*Exercise objective*
This exercise asks for every line of the material that contains the word "section".

_ _ _ _ _

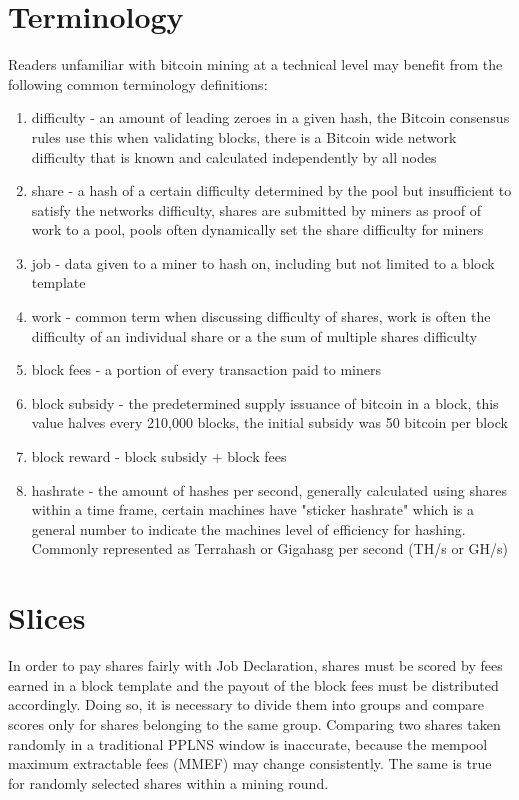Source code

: \documentclass[11pt]{article}
\begin{document}
\section{Terminology}

Readers unfamiliar with bitcoin mining at a technical level may benefit from the following common terminology definitions:

\begin{enumerate}
	\item difficulty - an amount of leading zeroes in a given hash, the Bitcoin consensus rules use this when validating blocks, there is a Bitcoin wide network difficulty that is known and calculated independently by all nodes
	\item share - a hash of a certain difficulty determined by the pool but insufficient to satisfy the networks difficulty, shares are submitted by miners as proof of work to a pool, pools often dynamically set the share difficulty for miners
	\item job - data given to a miner to hash on, including but not limited to a block template
	\item work - common term when discussing difficulty of shares, work is often the difficulty of an individual share or a the sum of multiple shares difficulty
	\item block fees - a portion of every transaction paid to miners
	\item block subsidy - the predetermined supply issuance of bitcoin in a block, this value halves every 210,000 blocks, the initial subsidy was 50 bitcoin per block
	\item block reward - block subsidy + block fees
	\item hashrate - the amount of hashes per second, generally calculated using shares within a time frame, certain machines have "sticker hashrate" which is a general number to indicate the machines level of efficiency for hashing. Commonly represented as Terrahash or Gigahasg per second (TH/s or GH/s)
\end{enumerate}

\section{Slices}
In order to pay shares fairly with Job Declaration, shares must be scored by fees earned in a block template and the payout of the block fees must be distributed accordingly. Doing so, it is necessary to divide them into groups and compare scores only for shares belonging to the same group. Comparing two shares taken randomly in a traditional PPLNS window is inaccurate, because the mempool maximum extractable fees (MMEF) may change consistently. The same is true for randomly selected shares within a mining round.
\end{document}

_ _ _ _ _

*Solution to the problem*
\section{Terminology}
\section{Slices}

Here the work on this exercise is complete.